Comparison of quasilinear diffusion coefficients for parallel propagating whistler mode waves with test particle simulations



[1] We present a comparison between the classical quasilinear diffusion coefficients and those calculated using a general test particle code. The trajectories of a large number of electrons are followed as they traverse a numerically-constructed, broadband, small-amplitude wave field, using a general relativistic test particle code. The change in each electron's pitch angle and energy is shown to be stochastic and the resulting diffusion of the entire population is found to be in excellent agreement with quasilinear theory. We also demonstrate that the diffusion coefficients presented by Summers, derived specifically for parallel propagating waves, are a factor of two larger than the test particle results if the power spectral density is one-sided (ω > 0). Our results demonstrate the general validity of using quasilinear theory to describe the effects of broadband small amplitude waves on radiation belt electrons.

1. Introduction

[2] Quasilinear diffusion theory has been widely used in modeling radiation belt dynamics [e.g., Lyons and Thorne, 1973; Kennel and Petschek, 1966; Horne et al., 2005], which is a crucial part of space weather specification and prediction. The quasilinear theory describes interactions between charged particles and small amplitude broadband waves in terms of a diffusion equation and diffusion coefficients. The general form of the quasilinear diffusion coefficients, written in velocity space (v, v), with a uniform background magnetic field and a distribution of plasma waves with arbitrary wave normal angles was described by Kennel and Engelmann [1966] for nonrelativistic particles and by Lerche [1968] for relativistic particles. Here v(v) is the velocity component perpendicular (parallel) to the background magnetic field. Lyons [1974] expressed the diffusion coefficients of Kennel and Engelmann [1966] in terms of pitch angle (α) and energy (E), which was widely adopted subsequently by the radiation belt community. Several numerical codes [Glauert and Horne, 2005; Albert, 2005; Shprits and Ni, 2009; Xiao et al., 2009, 2010] have recently been developed, following Lyons [1974], to calculate the quasilinear diffusion coefficients and model radiation belt dynamics. We will use Kennel and Engelmann [1966] to represent quasilinear diffusion theory discussed above, even though it is only strictly applicable for non-relativistic electrons.

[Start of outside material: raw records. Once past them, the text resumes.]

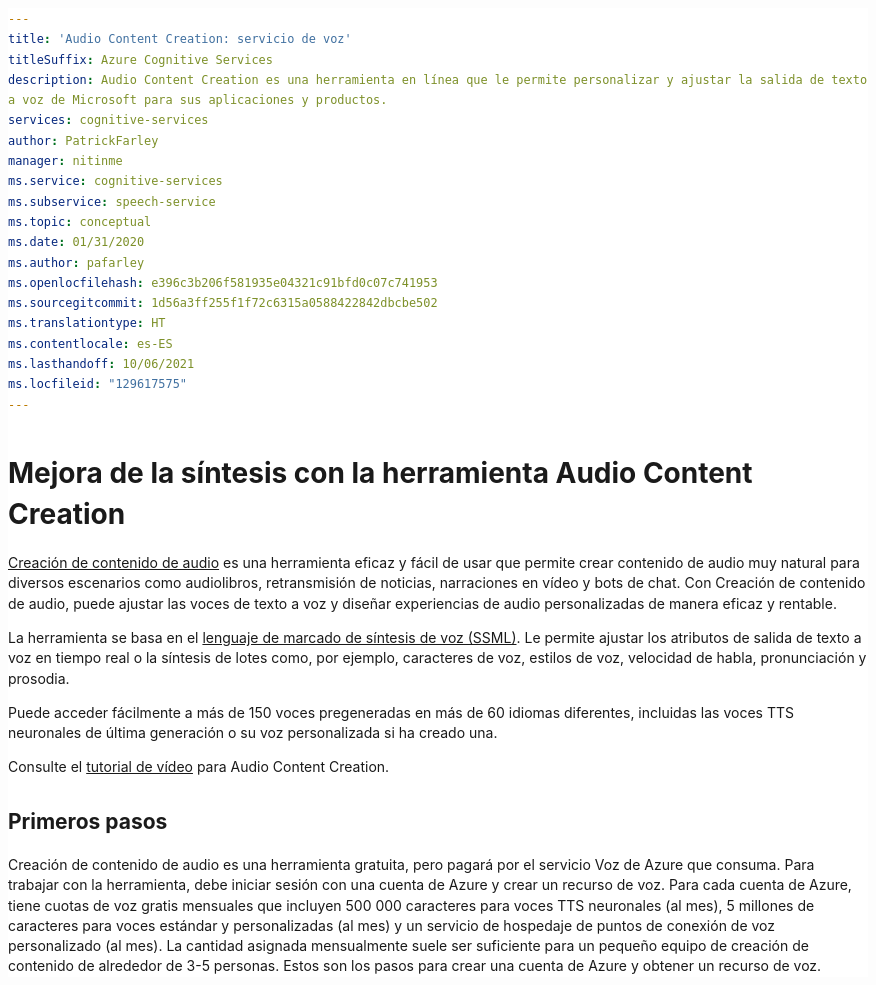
 ```yaml
---
title: 'Audio Content Creation: servicio de voz'
titleSuffix: Azure Cognitive Services
description: Audio Content Creation es una herramienta en línea que le permite personalizar y ajustar la salida de texto a voz de Microsoft para sus aplicaciones y productos.
services: cognitive-services
author: PatrickFarley
manager: nitinme
ms.service: cognitive-services
ms.subservice: speech-service
ms.topic: conceptual
ms.date: 01/31/2020
ms.author: pafarley
ms.openlocfilehash: e396c3b206f581935e04321c91bfd0c07c741953
ms.sourcegitcommit: 1d56a3ff255f1f72c6315a0588422842dbcbe502
ms.translationtype: HT
ms.contentlocale: es-ES
ms.lasthandoff: 10/06/2021
ms.locfileid: "129617575"
---
```

# <a name="improve-synthesis-with-the-audio-content-creation-tool"></a>Mejora de la síntesis con la herramienta Audio Content Creation

[Creación de contenido de audio](https://aka.ms/audiocontentcreation) es una herramienta eficaz y fácil de usar que permite crear contenido de audio muy natural para diversos escenarios como audiolibros, retransmisión de noticias, narraciones en vídeo y bots de chat. Con Creación de contenido de audio, puede ajustar las voces de texto a voz y diseñar experiencias de audio personalizadas de manera eficaz y rentable.

La herramienta se basa en el [lenguaje de marcado de síntesis de voz (SSML)](speech-synthesis-markup.md). Le permite ajustar los atributos de salida de texto a voz en tiempo real o la síntesis de lotes como, por ejemplo, caracteres de voz, estilos de voz, velocidad de habla, pronunciación y prosodia.

Puede acceder fácilmente a más de 150 voces pregeneradas en más de 60 idiomas diferentes, incluidas las voces TTS neuronales de última generación o su voz personalizada si ha creado una.

Consulte el [tutorial de vídeo](https://youtu.be/ygApYuOOG6w) para Audio Content Creation.

## <a name="how-to-get-started"></a>Primeros pasos

Creación de contenido de audio es una herramienta gratuita, pero pagará por el servicio Voz de Azure que consuma. Para trabajar con la herramienta, debe iniciar sesión con una cuenta de Azure y crear un recurso de voz. Para cada cuenta de Azure, tiene cuotas de voz gratis mensuales que incluyen 500 000 caracteres para voces TTS neuronales (al mes), 5 millones de caracteres para voces estándar y personalizadas (al mes) y un servicio de hospedaje de puntos de conexión de voz personalizado (al mes). La cantidad asignada mensualmente suele ser suficiente para un pequeño equipo de creación de contenido de alrededor de 3-5 personas. Estos son los pasos para crear una cuenta de Azure y obtener un recurso de voz.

[3] The quasilinear diffusion coefficients for parallel propagating waves have been reduced to a set of closed analytical forms for computational convenience [Summers, 2005]. However, as later noted by Albert [2007], the starting point of this analysis, namely equation (1) of Summers [2005] has an extra factor of 2 compared with that of Kennel and Engelmann [1966], and correspondingly the diffusion coefficients of Summers [2005] are two times larger than those of Kennel and Engelmann [1966], Lyons [1974], Glauert and Horne [2005] and Albert [2005]. This difference in the value of the diffusion coefficients has serious implications because the expressions from both Summers [2005] and Kennel and Engelmann [1966] are widely used, even though the “factor-of-two” discrepancy has not been resolved.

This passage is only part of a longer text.